↓

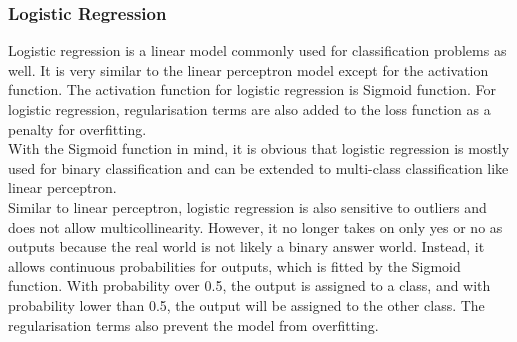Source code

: \documentclass[10pt, a4paper, twocolumn]{article} %
\begin{document}
\subsubsection{Logistic Regression}
Logistic regression\citep{Arun}\citep{Mazen}\citep{Tanvi} is a linear model commonly used for classification problems as well. It is very similar to the 
linear perceptron model except for the activation function. The activation function for logistic regression is Sigmoid function. 
For logistic regression, regularisation terms are also added to the loss function as a penalty for overfitting.\\[10pt]
With the Sigmoid function in mind, it is obvious that logistic regression is mostly used for binary classification and can 
be extended to multi-class classification like linear perceptron.\\[10pt]
Similar to linear perceptron, logistic regression is also sensitive to outliers and does not allow multicollinearity. However, it 
no longer takes on only yes or no as outputs because the real world is not likely a binary answer world. Instead, it allows 
continuous probabilities for outputs, which is fitted by the Sigmoid function. With probability over 0.5, the output is 
assigned to a class, and with probability lower than 0.5, the output will be assigned to the other class. The regularisation 
terms also prevent the model from overfitting\citep{Geek}.
\end{document}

↑

Reproduce only the lines from the first line of the listing above up to and including the line that holds "continuous probabilities for". Omit the pictures.

Source code

: \documentclass[10pt, a4paper, twocolumn]{article} %
\begin{document}
\subsubsection{Logistic Regression}
Logistic regression\citep{Arun}\citep{Mazen}\citep{Tanvi} is a linear model commonly used for classification problems as well. It is very similar to the 
linear perceptron model except for the activation function. The activation function for logistic regression is Sigmoid function. 
For logistic regression, regularisation terms are also added to the loss function as a penalty for overfitting.\\[10pt]
With the Sigmoid function in mind, it is obvious that logistic regression is mostly used for binary classification and can 
be extended to multi-class classification like linear perceptron.\\[10pt]
Similar to linear perceptron, logistic regression is also sensitive to outliers and does not allow multicollinearity. However, it 
no longer takes on only yes or no as outputs because the real world is not likely a binary answer world. Instead, it allows 
continuous probabilities for outputs, which is fitted by the Sigmoid function. With probability over 0.5, the output is 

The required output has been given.